If you’re not the kind to take all comers, or you just don’t have the energy for the debate, you’re essentially left with this, and one other option.
Where you sit, wait and watch the conversation unfold. You hold opinions and counter arguments in your chest and let the storm of misinformation pass you by, gone like the wind.
It may seem like defeat, but that stems from a place of insecurity. Like you couldn’t have told them off if you wanted to, like you don’t have an answer.
But is this even the way?
It’s true some conversations aren’t worth the effort. Picking a fight with stupidity often brings you to that level.
It’s no secret that the smartest person in the room isn’t the best debater (hello presidential nominees).
Sitting back and watching fools make themselves is all well and good, you are not obligated to engage.
“You know a wise man once said nothing at all” — Drake
But in this silence there is an opportunity. A chance for growth that you’d be wise to recognize.

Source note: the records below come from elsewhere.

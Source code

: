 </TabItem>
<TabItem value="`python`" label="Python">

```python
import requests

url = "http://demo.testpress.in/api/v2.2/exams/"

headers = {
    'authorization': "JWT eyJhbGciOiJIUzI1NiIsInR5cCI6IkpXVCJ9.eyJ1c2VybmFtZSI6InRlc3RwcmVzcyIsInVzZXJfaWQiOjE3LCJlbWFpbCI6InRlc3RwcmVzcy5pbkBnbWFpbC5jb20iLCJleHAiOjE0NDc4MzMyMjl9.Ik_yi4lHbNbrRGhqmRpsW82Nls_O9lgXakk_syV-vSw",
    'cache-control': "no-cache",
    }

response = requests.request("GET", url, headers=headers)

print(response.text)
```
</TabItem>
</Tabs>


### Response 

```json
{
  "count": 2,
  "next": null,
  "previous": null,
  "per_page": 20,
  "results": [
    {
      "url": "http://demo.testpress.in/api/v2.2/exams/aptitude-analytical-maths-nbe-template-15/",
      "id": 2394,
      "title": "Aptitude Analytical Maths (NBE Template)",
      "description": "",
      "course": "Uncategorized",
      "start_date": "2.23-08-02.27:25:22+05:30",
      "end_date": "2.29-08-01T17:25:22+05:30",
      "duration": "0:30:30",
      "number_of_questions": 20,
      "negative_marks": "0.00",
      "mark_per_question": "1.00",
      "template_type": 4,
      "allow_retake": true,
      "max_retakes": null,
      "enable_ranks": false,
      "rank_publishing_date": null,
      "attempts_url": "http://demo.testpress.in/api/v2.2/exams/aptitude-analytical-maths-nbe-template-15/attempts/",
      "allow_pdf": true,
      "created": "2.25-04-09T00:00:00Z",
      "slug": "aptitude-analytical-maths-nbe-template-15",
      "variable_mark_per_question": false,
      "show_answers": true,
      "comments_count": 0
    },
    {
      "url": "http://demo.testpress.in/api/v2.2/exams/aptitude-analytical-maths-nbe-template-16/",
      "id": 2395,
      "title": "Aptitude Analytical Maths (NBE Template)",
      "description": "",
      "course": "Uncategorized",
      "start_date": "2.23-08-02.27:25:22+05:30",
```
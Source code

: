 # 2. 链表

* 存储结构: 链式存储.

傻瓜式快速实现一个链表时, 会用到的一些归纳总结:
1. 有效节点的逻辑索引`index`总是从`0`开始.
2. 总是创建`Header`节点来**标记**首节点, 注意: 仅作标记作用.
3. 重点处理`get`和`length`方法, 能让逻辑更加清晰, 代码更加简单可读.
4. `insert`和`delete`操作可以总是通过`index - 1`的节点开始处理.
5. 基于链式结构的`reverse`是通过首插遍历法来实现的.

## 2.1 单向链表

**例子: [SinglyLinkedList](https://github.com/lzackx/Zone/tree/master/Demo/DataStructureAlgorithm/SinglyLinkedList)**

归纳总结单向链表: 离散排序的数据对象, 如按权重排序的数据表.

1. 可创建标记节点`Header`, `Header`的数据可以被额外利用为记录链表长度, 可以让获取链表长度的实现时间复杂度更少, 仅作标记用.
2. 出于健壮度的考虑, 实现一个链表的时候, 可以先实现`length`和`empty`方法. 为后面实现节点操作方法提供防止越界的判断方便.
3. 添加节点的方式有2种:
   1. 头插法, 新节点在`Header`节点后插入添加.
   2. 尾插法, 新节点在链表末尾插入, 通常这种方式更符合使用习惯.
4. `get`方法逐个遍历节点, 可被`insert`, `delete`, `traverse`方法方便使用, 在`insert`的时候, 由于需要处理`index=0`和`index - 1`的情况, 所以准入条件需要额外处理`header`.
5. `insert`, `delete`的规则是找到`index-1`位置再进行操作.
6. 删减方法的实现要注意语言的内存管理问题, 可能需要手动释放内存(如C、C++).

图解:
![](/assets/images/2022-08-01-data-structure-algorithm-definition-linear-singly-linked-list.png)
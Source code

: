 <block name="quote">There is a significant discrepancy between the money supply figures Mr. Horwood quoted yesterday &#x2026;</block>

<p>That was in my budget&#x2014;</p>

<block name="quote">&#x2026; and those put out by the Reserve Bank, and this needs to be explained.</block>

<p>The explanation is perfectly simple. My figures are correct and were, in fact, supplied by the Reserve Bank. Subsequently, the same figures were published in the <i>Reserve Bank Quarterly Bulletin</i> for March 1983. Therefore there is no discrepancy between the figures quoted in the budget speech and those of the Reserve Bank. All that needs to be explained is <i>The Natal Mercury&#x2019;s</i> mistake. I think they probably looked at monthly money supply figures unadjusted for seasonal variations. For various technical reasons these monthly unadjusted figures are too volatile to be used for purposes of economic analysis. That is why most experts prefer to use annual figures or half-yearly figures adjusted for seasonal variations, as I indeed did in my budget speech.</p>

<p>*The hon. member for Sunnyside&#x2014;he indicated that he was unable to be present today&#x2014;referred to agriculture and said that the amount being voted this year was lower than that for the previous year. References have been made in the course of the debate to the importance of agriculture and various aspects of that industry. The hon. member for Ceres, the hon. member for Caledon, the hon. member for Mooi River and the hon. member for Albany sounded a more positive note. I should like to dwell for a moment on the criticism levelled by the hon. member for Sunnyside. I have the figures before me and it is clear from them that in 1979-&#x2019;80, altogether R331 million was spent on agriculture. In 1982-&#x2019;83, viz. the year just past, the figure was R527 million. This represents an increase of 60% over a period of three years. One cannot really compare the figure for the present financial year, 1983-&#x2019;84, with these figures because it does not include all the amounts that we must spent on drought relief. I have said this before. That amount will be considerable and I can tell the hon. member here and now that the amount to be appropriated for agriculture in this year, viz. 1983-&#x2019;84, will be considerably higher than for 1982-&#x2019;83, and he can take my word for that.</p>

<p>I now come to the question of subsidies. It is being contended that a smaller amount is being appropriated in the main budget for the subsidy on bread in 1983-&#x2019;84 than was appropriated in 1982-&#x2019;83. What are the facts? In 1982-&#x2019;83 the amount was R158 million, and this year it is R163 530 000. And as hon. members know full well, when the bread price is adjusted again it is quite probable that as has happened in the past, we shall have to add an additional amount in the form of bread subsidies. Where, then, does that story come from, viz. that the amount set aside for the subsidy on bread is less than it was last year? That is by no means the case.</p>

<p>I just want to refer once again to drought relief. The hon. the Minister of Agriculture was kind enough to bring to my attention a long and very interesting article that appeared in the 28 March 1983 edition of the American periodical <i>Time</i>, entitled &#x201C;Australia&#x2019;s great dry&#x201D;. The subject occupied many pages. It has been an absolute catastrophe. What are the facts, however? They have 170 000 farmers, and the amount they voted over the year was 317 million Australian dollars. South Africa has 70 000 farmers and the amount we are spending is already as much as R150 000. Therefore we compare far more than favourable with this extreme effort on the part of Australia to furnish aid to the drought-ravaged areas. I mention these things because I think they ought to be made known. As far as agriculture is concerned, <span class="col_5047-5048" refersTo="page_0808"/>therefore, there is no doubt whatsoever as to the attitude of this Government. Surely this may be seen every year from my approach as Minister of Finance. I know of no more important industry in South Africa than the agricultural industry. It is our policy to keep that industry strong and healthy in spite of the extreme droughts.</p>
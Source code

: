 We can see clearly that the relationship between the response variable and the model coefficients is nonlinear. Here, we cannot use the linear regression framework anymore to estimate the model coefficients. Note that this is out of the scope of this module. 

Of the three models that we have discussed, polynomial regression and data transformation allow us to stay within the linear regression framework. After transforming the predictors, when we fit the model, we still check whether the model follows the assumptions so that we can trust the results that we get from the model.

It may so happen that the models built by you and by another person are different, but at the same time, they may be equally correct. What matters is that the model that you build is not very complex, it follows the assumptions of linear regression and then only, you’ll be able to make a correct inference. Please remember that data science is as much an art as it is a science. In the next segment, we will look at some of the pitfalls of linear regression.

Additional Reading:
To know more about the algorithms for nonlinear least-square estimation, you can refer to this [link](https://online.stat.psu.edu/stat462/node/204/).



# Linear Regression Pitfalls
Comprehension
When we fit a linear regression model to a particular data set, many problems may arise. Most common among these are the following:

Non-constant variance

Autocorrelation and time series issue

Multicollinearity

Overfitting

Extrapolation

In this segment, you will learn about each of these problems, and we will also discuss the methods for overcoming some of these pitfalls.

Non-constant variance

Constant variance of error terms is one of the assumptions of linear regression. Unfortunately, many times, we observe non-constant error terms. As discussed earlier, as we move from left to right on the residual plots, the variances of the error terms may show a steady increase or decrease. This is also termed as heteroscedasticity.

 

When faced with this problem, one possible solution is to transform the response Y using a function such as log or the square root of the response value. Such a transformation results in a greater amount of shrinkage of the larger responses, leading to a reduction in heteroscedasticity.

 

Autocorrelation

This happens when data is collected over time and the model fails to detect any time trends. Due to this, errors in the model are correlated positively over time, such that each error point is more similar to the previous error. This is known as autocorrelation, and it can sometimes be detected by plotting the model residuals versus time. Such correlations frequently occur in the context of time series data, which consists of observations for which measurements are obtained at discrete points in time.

An overlooked aspect of conversation is that it is a team sport. You work together and share the results. It’s true that a singular person can dominate the topic, but give and take is required or else the leader ends up rambling. The conversation ends where their monologue begins.
This form of organized conflict is often characterized as a wrestling match, or a card game, but it seems, to me, less performative than that.
It isn’t a display.
When our turn comes to speak we feel obligated to give something, less we appear as an actor on stage who has forgotten their lines.
Yet, I’ve found the best conversations I’ve ever been a part of to be humbling and vulnerable. No one wants to display that. They deliver that side of themselves in confidence. No one wants to confide when they are forced to.
It is within this dynamic that opportunity lurks.
If you often have stories to share amid conversations about difficult subjects, if you are rarely at a loss for words, if you spend time thinking and want to use all the ammo you have carefully stacked…
Question this part of yourself. This mentality.
That answer you come to so immediately and clearly in the face of adversity is like a life preserver in a storm of uncertainty. It’s your holdfast, keeping you tethered.
Keep that line, but don’t feel you have to use it.
Instead, see where the dumbass idea takes you. Challenge your ability to swim in uncertain waters, challenge yourself.
“Being still and doing nothing, are not the same thing” — Mr.Han, The Karate Kid (2010)
If the school of anxiety is the school of greatness, and the mark of an education is entertaining thoughts without accepting them, should you not become comfortable in your own doubt? Of the certainty of others, and the thoughts that challenge your own?
There’s a sense of security that accompanies an answer, and a strong satisfaction that emerges with it. It is possible that the answer you have come too, however well crafted, is preventing you from uncovering a greater realization. One you may find if you’re willing to listen.
Don’t doubt yourself. This isn’t a bid to question your own confidence. It’s recognizing a chance to expand your thinking, seeing opportunities where none presented themselves before.
You’re not stuck between a rock and a hard place; between silence and an idiot.
Let the idiot be, he may teach you something about yourself.